Task material START

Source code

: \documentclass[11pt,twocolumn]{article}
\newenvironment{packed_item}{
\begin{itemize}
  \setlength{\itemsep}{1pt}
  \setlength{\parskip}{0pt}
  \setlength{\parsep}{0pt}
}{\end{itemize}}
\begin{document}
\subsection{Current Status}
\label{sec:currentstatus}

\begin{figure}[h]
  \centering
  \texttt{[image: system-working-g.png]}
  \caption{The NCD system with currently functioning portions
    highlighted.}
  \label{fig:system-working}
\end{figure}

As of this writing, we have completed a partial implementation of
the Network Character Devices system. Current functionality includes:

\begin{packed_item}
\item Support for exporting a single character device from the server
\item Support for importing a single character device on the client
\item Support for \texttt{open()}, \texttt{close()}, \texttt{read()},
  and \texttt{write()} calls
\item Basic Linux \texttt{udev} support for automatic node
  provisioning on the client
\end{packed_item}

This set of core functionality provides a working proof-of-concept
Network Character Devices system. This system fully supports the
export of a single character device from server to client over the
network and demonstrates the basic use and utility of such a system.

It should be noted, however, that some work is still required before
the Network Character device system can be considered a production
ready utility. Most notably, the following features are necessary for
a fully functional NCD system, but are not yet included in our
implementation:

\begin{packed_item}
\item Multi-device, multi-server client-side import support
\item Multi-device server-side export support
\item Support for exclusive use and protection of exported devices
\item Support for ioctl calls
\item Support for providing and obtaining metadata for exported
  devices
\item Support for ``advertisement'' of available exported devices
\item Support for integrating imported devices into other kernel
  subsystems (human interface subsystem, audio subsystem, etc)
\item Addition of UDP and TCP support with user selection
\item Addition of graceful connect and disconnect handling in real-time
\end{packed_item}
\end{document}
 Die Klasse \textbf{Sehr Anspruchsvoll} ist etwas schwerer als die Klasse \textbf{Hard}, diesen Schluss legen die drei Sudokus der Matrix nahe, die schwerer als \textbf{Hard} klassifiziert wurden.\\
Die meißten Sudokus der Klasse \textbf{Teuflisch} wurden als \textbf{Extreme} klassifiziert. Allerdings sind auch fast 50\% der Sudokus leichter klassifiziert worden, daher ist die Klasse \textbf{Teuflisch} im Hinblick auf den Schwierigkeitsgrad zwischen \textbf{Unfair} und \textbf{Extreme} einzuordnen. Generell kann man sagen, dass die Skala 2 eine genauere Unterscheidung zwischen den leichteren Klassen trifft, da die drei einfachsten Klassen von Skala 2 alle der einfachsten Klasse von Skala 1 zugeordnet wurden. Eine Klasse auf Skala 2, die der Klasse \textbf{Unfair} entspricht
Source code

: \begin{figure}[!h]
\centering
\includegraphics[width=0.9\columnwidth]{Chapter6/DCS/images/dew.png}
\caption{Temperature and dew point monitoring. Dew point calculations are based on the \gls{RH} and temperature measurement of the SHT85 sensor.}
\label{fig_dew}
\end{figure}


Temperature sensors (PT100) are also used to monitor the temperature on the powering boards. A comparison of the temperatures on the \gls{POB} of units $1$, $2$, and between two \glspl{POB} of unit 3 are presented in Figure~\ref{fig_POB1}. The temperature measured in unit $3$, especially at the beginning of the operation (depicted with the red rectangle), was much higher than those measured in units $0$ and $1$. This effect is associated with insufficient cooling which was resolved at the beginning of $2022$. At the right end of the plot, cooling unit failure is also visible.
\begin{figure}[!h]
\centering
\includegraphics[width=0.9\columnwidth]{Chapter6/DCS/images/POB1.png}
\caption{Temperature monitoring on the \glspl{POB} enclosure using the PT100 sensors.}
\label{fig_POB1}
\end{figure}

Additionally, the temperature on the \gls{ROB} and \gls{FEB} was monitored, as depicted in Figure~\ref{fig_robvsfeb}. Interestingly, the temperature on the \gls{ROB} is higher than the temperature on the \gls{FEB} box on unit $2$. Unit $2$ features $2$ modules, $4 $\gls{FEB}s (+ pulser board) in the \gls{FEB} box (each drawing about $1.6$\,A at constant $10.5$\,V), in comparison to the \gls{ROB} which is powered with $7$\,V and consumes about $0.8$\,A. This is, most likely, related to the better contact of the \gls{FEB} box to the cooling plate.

Task material END

**Task directions**: Filter the entries above down to the lines that hold the word "functionality", and copy those lines.

**Solved problem**:
the Network Character Devices system. Current functionality includes:
This set of core functionality provides a working proof-of-concept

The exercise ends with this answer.